--- What to work on ---
Could the entries below be retyped exactly and in full?

________________________________________

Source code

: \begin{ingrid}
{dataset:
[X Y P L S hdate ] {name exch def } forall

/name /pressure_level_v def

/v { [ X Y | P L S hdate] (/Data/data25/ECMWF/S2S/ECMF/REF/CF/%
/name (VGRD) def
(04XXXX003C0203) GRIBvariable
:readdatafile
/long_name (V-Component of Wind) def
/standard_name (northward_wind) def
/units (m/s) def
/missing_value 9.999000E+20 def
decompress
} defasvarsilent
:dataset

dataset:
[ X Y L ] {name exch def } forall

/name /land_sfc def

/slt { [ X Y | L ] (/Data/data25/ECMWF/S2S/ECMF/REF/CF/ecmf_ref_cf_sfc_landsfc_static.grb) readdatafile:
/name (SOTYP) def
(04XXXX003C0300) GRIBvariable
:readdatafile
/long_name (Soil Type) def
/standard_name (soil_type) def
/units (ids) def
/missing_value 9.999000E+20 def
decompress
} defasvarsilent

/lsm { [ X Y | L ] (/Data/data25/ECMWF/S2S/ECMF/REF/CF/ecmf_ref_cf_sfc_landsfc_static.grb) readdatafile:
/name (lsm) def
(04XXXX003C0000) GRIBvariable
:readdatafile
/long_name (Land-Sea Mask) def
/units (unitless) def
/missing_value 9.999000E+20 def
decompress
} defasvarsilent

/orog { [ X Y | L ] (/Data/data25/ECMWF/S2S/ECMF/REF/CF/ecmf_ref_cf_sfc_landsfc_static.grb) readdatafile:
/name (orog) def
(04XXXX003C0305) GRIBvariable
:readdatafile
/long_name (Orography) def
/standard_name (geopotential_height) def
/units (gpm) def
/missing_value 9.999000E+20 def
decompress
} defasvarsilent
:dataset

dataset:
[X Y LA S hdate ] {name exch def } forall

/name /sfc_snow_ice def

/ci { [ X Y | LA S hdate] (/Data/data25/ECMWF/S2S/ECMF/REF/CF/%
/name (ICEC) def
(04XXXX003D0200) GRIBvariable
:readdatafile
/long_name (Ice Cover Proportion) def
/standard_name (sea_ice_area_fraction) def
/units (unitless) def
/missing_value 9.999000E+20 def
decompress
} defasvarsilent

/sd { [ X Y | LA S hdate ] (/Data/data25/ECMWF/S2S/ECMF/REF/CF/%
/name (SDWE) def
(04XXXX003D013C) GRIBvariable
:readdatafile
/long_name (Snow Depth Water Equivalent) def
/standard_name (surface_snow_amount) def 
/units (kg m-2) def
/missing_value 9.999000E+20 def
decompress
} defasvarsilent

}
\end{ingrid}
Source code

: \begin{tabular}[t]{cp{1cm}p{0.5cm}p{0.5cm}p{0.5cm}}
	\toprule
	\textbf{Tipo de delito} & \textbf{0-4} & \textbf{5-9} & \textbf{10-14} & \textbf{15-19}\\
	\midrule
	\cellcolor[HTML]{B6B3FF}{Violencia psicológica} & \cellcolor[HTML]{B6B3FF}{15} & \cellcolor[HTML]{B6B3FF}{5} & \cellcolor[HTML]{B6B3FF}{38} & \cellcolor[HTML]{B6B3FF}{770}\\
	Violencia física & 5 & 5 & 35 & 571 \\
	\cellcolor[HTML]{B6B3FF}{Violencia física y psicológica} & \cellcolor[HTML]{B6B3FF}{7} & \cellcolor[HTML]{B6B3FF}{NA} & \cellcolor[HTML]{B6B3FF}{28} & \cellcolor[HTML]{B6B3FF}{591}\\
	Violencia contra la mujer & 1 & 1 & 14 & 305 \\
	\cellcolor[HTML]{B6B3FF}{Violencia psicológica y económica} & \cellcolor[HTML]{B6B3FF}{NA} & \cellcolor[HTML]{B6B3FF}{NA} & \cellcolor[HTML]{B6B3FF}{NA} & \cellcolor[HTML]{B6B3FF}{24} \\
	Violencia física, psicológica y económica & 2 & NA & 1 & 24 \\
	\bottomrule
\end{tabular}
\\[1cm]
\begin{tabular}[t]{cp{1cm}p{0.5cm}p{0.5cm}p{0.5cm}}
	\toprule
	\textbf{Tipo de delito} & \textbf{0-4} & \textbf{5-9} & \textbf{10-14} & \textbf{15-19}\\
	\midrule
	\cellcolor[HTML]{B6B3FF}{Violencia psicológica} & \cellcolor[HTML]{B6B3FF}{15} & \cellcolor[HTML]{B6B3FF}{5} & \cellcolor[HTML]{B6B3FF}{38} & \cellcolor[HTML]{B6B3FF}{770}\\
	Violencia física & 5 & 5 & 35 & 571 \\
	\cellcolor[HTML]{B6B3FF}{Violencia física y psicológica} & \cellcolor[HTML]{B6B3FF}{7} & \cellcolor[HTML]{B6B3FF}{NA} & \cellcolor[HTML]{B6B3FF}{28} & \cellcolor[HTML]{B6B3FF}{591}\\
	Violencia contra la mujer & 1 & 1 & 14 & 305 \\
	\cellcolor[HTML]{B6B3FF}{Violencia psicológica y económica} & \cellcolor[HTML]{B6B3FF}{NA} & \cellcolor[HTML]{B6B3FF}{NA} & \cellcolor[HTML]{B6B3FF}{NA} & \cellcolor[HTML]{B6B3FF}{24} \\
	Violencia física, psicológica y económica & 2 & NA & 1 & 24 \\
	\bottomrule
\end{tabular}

________________________________________

--- Answer for the task ---
Source code

: \begin{ingrid}
{dataset:
[X Y P L S hdate ] {name exch def } forall

/name /pressure_level_v def

/v { [ X Y | P L S hdate] (/Data/data25/ECMWF/S2S/ECMF/REF/CF/%
/name (VGRD) def
(04XXXX003C0203) GRIBvariable
:readdatafile
/long_name (V-Component of Wind) def
/standard_name (northward_wind) def
/units (m/s) def
/missing_value 9.999000E+20 def
decompress
} defasvarsilent
:dataset

dataset:
[ X Y L ] {name exch def } forall

/name /land_sfc def

/slt { [ X Y | L ] (/Data/data25/ECMWF/S2S/ECMF/REF/CF/ecmf_ref_cf_sfc_landsfc_static.grb) readdatafile:
/name (SOTYP) def
(04XXXX003C0300) GRIBvariable
:readdatafile
/long_name (Soil Type) def
/standard_name (soil_type) def
/units (ids) def
/missing_value 9.999000E+20 def
decompress
} defasvarsilent

/lsm { [ X Y | L ] (/Data/data25/ECMWF/S2S/ECMF/REF/CF/ecmf_ref_cf_sfc_landsfc_static.grb) readdatafile:
/name (lsm) def
(04XXXX003C0000) GRIBvariable
:readdatafile
/long_name (Land-Sea Mask) def
/units (unitless) def
/missing_value 9.999000E+20 def
decompress
} defasvarsilent

/orog { [ X Y | L ] (/Data/data25/ECMWF/S2S/ECMF/REF/CF/ecmf_ref_cf_sfc_landsfc_static.grb) readdatafile:
/name (orog) def
(04XXXX003C0305) GRIBvariable
:readdatafile
/long_name (Orography) def
/standard_name (geopotential_height) def
/units (gpm) def
/missing_value 9.999000E+20 def
decompress
} defasvarsilent
:dataset

dataset:
[X Y LA S hdate ] {name exch def } forall

/name /sfc_snow_ice def

/ci { [ X Y | LA S hdate] (/Data/data25/ECMWF/S2S/ECMF/REF/CF/%
/name (ICEC) def
(04XXXX003D0200) GRIBvariable
:readdatafile
/long_name (Ice Cover Proportion) def
/standard_name (sea_ice_area_fraction) def
/units (unitless) def
/missing_value 9.999000E+20 def
decompress
} defasvarsilent

/sd { [ X Y | LA S hdate ] (/Data/data25/ECMWF/S2S/ECMF/REF/CF/%
/name (SDWE) def
(04XXXX003D013C) GRIBvariable
:readdatafile
/long_name (Snow Depth Water Equivalent) def
/standard_name (surface_snow_amount) def 
/units (kg m-2) def
/missing_value 9.999000E+20 def
decompress
} defasvarsilent

}
\end{ingrid}
Source code

: \begin{tabular}[t]{cp{1cm}p{0.5cm}p{0.5cm}p{0.5cm}}
	\toprule
	\textbf{Tipo de delito} & \textbf{0-4} & \textbf{5-9} & \textbf{10-14} & \textbf{15-19}\\
	\midrule
	\cellcolor[HTML]{B6B3FF}{Violencia psicológica} & \cellcolor[HTML]{B6B3FF}{15} & \cellcolor[HTML]{B6B3FF}{5} & \cellcolor[HTML]{B6B3FF}{38} & \cellcolor[HTML]{B6B3FF}{770}\\
	Violencia física & 5 & 5 & 35 & 571 \\
	\cellcolor[HTML]{B6B3FF}{Violencia física y psicológica} & \cellcolor[HTML]{B6B3FF}{7} & \cellcolor[HTML]{B6B3FF}{NA} & \cellcolor[HTML]{B6B3FF}{28} & \cellcolor[HTML]{B6B3FF}{591}\\
	Violencia contra la mujer & 1 & 1 & 14 & 305 \\
	\cellcolor[HTML]{B6B3FF}{Violencia psicológica y económica} & \cellcolor[HTML]{B6B3FF}{NA} & \cellcolor[HTML]{B6B3FF}{NA} & \cellcolor[HTML]{B6B3FF}{NA} & \cellcolor[HTML]{B6B3FF}{24} \\
	Violencia física, psicológica y económica & 2 & NA & 1 & 24 \\
	\bottomrule
\end{tabular}
\\[1cm]
\begin{tabular}[t]{cp{1cm}p{0.5cm}p{0.5cm}p{0.5cm}}
	\toprule
	\textbf{Tipo de delito} & \textbf{0-4} & \textbf{5-9} & \textbf{10-14} & \textbf{15-19}\\
	\midrule
	\cellcolor[HTML]{B6B3FF}{Violencia psicológica} & \cellcolor[HTML]{B6B3FF}{15} & \cellcolor[HTML]{B6B3FF}{5} & \cellcolor[HTML]{B6B3FF}{38} & \cellcolor[HTML]{B6B3FF}{770}\\
	Violencia física & 5 & 5 & 35 & 571 \\
	\cellcolor[HTML]{B6B3FF}{Violencia física y psicológica} & \cellcolor[HTML]{B6B3FF}{7} & \cellcolor[HTML]{B6B3FF}{NA} & \cellcolor[HTML]{B6B3FF}{28} & \cellcolor[HTML]{B6B3FF}{591}\\
	Violencia contra la mujer & 1 & 1 & 14 & 305 \\
	\cellcolor[HTML]{B6B3FF}{Violencia psicológica y económica} & \cellcolor[HTML]{B6B3FF}{NA} & \cellcolor[HTML]{B6B3FF}{NA} & \cellcolor[HTML]{B6B3FF}{NA} & \cellcolor[HTML]{B6B3FF}{24} \\
	Violencia física, psicológica y económica & 2 & NA & 1 & 24 \\
	\bottomrule
\end{tabular}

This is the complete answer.